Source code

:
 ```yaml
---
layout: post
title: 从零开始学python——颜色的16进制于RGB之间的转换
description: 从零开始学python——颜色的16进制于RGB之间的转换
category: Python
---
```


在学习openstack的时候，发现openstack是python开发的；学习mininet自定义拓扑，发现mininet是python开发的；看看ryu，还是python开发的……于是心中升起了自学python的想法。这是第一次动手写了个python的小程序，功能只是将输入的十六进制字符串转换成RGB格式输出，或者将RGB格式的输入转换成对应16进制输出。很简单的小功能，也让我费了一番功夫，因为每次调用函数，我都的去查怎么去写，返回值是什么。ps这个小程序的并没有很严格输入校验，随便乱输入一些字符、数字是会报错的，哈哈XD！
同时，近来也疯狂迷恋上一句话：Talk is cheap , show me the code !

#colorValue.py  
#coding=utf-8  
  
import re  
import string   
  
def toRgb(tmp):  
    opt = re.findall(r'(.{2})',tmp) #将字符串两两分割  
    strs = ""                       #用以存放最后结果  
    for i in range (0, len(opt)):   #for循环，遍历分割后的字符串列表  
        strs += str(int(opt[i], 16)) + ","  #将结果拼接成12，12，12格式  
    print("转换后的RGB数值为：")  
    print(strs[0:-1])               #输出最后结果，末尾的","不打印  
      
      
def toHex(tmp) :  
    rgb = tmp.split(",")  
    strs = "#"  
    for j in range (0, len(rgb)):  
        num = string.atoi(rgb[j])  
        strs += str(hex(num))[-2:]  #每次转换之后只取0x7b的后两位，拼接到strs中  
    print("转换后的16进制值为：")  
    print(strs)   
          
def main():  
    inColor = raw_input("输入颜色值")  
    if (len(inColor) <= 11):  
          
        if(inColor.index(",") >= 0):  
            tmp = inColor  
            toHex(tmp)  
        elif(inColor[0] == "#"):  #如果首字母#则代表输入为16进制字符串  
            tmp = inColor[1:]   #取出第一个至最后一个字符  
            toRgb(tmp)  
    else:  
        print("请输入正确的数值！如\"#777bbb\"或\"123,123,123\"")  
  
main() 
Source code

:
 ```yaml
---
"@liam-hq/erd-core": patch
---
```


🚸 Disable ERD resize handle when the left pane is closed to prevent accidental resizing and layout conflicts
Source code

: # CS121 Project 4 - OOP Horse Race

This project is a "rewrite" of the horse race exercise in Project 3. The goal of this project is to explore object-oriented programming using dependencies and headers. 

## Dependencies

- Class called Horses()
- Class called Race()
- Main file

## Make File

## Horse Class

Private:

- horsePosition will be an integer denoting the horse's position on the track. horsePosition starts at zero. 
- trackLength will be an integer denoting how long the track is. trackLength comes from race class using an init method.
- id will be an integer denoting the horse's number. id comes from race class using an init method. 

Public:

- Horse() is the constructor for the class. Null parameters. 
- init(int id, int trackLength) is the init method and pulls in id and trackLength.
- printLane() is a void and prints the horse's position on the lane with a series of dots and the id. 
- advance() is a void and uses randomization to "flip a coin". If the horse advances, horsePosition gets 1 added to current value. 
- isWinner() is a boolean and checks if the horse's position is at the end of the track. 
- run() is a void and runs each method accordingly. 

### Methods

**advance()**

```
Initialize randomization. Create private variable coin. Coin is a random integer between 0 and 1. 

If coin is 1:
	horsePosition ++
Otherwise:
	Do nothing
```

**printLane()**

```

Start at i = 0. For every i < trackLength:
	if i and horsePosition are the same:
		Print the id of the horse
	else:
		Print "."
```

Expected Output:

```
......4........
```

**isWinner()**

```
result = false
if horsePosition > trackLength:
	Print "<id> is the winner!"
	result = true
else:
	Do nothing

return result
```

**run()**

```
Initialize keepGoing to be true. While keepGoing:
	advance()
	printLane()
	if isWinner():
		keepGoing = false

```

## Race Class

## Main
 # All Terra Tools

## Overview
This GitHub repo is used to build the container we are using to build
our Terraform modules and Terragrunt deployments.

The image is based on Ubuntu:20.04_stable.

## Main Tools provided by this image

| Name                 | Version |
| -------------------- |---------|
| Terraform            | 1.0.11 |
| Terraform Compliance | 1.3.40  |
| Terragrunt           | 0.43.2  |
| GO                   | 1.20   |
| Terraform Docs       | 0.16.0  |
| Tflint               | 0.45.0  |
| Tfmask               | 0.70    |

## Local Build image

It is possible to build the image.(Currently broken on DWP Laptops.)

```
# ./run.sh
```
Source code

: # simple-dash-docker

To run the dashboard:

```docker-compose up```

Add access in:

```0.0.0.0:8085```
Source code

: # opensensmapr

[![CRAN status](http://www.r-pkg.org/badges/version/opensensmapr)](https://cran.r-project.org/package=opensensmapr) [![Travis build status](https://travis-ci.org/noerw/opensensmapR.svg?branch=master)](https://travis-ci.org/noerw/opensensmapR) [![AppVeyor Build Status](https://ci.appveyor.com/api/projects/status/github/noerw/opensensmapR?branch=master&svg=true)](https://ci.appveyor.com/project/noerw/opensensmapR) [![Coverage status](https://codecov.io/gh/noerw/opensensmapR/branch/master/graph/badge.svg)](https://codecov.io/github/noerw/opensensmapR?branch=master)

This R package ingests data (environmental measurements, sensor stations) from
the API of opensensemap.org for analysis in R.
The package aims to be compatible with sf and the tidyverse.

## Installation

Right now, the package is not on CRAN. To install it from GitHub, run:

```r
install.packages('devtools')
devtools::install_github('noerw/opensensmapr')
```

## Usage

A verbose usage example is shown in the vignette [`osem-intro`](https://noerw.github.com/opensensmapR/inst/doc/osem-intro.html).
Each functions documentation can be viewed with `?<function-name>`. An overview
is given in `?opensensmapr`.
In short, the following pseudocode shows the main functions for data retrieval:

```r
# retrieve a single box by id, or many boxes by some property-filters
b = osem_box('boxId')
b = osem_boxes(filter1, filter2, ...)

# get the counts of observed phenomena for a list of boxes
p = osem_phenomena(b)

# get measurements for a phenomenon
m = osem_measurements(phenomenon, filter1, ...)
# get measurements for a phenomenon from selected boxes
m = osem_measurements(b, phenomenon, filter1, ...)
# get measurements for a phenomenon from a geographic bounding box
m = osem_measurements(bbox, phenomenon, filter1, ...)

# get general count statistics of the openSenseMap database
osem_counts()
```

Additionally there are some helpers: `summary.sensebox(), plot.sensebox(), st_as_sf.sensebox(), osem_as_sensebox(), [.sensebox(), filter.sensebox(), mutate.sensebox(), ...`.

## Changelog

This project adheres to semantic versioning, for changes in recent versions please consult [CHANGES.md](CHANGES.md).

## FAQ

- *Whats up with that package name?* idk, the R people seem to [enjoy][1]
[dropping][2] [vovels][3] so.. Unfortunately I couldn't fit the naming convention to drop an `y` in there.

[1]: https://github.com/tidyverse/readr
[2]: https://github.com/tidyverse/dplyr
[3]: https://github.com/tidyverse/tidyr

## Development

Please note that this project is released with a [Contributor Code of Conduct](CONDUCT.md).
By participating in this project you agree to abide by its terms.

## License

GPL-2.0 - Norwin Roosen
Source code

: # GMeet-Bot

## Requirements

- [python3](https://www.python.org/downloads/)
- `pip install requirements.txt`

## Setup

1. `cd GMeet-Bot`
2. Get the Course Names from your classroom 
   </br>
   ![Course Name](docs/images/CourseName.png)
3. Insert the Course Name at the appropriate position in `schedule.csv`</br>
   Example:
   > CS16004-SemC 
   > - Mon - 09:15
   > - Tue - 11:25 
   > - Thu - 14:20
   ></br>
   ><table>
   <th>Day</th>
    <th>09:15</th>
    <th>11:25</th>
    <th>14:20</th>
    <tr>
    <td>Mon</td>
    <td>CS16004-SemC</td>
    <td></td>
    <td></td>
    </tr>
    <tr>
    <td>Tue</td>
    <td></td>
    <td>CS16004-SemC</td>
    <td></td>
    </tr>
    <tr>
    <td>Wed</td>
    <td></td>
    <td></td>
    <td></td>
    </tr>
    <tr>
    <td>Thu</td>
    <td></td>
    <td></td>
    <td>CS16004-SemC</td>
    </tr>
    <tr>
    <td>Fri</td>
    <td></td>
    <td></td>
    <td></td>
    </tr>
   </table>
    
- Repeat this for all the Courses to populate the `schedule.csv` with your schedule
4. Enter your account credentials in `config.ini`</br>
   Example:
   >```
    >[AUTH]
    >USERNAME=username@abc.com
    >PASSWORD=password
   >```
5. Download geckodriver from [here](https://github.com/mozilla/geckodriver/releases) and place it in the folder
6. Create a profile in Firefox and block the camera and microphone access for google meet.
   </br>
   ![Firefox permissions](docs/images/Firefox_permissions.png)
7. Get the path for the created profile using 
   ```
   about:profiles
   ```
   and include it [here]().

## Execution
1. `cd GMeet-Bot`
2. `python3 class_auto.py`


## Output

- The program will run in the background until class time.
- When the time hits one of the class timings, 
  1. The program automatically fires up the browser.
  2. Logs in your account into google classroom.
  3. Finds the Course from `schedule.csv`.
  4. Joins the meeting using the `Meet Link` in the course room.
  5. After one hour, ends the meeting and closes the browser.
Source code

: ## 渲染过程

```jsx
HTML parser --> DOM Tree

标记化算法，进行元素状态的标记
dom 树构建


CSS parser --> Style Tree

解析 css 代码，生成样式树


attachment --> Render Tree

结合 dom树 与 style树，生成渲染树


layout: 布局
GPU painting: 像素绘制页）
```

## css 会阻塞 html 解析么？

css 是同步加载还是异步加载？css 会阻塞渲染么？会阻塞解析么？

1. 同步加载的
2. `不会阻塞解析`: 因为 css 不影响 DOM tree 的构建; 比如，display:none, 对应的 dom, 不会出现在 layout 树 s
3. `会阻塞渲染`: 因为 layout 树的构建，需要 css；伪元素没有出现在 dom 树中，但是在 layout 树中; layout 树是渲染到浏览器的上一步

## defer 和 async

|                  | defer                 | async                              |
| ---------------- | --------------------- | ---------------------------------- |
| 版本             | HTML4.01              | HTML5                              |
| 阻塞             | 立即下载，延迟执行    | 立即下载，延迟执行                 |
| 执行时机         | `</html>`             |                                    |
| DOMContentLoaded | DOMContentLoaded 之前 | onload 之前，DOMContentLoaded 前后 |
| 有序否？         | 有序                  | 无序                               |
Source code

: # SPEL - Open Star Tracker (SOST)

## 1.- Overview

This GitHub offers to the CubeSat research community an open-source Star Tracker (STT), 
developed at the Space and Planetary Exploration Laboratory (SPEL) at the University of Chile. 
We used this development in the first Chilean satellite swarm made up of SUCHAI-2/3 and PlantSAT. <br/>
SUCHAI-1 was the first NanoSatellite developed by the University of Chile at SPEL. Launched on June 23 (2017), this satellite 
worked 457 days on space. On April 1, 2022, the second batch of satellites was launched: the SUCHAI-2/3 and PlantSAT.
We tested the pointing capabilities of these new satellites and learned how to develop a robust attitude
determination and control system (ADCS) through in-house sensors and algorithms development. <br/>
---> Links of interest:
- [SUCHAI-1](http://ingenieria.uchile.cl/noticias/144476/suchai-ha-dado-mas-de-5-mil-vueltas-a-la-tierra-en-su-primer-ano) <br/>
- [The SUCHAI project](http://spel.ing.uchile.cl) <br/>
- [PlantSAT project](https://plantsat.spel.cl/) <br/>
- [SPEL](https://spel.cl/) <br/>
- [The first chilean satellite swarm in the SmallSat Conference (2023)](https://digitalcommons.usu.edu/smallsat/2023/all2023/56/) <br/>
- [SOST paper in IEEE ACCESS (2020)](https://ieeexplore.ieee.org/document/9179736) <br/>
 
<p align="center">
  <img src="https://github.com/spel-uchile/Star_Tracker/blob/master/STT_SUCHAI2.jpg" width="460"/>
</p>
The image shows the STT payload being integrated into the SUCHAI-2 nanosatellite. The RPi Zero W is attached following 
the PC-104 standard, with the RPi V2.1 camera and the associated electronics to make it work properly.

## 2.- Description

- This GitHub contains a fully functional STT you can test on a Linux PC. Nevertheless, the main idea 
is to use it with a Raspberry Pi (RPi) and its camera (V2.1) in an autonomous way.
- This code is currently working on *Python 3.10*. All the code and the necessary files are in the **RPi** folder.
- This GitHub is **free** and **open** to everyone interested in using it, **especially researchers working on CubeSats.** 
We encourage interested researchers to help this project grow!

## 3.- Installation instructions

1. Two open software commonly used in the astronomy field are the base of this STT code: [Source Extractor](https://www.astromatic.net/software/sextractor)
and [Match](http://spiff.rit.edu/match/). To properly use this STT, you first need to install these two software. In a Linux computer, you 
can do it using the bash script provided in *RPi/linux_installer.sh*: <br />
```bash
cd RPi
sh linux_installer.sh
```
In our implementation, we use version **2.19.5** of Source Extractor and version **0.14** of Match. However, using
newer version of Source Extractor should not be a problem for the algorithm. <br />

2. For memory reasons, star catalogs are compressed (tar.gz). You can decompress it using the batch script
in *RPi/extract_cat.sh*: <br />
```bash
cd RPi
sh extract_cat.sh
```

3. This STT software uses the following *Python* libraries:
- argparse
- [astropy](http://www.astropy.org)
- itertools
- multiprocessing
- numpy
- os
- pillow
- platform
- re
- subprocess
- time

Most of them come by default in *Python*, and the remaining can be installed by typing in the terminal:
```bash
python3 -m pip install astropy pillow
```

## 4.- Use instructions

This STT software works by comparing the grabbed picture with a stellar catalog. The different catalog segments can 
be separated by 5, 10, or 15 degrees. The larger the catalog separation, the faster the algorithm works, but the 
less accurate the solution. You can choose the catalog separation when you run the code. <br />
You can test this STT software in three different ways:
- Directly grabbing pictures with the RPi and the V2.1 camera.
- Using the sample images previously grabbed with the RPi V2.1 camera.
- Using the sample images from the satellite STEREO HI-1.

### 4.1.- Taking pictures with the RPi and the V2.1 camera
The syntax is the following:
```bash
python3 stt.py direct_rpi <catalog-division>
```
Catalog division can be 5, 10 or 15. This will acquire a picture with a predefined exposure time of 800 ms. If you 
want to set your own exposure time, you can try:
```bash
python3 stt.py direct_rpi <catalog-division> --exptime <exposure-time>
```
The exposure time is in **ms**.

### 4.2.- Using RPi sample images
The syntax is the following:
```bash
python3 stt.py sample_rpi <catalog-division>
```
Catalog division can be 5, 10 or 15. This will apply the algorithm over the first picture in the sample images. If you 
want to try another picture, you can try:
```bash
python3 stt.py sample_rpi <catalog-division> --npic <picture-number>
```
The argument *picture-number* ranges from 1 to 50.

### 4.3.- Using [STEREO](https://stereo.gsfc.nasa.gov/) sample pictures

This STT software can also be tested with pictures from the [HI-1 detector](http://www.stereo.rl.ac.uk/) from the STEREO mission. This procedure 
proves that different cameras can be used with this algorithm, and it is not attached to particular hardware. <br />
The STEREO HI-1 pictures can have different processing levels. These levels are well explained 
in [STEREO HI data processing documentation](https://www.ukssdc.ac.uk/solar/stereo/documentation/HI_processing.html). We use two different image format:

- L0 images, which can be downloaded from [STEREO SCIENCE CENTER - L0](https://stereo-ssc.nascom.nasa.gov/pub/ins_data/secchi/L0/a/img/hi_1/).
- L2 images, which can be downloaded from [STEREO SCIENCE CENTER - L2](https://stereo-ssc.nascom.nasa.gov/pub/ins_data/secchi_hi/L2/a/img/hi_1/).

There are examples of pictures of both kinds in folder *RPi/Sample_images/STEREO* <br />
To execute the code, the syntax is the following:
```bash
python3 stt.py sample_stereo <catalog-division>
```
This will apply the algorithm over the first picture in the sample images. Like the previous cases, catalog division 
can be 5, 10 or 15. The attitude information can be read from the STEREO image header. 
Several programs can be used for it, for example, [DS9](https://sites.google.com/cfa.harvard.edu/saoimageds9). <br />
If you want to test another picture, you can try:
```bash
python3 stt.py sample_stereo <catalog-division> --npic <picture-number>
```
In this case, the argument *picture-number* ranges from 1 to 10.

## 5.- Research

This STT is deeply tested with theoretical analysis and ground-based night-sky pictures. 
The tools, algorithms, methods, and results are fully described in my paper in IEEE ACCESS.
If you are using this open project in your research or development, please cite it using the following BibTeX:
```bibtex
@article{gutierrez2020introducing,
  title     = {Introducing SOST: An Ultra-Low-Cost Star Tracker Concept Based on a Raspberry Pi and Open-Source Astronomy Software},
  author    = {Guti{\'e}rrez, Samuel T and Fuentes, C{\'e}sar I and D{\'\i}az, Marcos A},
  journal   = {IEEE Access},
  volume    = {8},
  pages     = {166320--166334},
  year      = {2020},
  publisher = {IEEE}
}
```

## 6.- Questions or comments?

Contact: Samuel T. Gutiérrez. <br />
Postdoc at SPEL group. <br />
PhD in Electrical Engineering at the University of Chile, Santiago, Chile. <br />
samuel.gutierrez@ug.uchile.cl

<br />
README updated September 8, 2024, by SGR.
════
## REQUIRED WORK
Where the listing above reaches the line that contains "developed at the", start retyping, and finish with the line that contains "- This GitHub contains"; reproduce those lines exactly and no others.

## ANSWER BELOW
developed at the Space and Planetary Exploration Laboratory (SPEL) at the University of Chile. 
We used this development in the first Chilean satellite swarm made up of SUCHAI-2/3 and PlantSAT. <br/>
SUCHAI-1 was the first NanoSatellite developed by the University of Chile at SPEL. Launched on June 23 (2017), this satellite 
worked 457 days on space. On April 1, 2022, the second batch of satellites was launched: the SUCHAI-2/3 and PlantSAT.
We tested the pointing capabilities of these new satellites and learned how to develop a robust attitude
determination and control system (ADCS) through in-house sensors and algorithms development. <br/>
---> Links of interest:
- [SUCHAI-1](http://ingenieria.uchile.cl/noticias/144476/suchai-ha-dado-mas-de-5-mil-vueltas-a-la-tierra-en-su-primer-ano) <br/>
- [The SUCHAI project](http://spel.ing.uchile.cl) <br/>
- [PlantSAT project](https://plantsat.spel.cl/) <br/>
- [SPEL](https://spel.cl/) <br/>
- [The first chilean satellite swarm in the SmallSat Conference (2023)](https://digitalcommons.usu.edu/smallsat/2023/all2023/56/) <br/>
- [SOST paper in IEEE ACCESS (2020)](https://ieeexplore.ieee.org/document/9179736) <br/>
 
<p align="center">
  <img src="https://github.com/spel-uchile/Star_Tracker/blob/master/STT_SUCHAI2.jpg" width="460"/>
</p>
The image shows the STT payload being integrated into the SUCHAI-2 nanosatellite. The RPi Zero W is attached following 
the PC-104 standard, with the RPi V2.1 camera and the associated electronics to make it work properly.

## 2.- Description

- This GitHub contains a fully functional STT you can test on a Linux PC. Nevertheless, the main idea 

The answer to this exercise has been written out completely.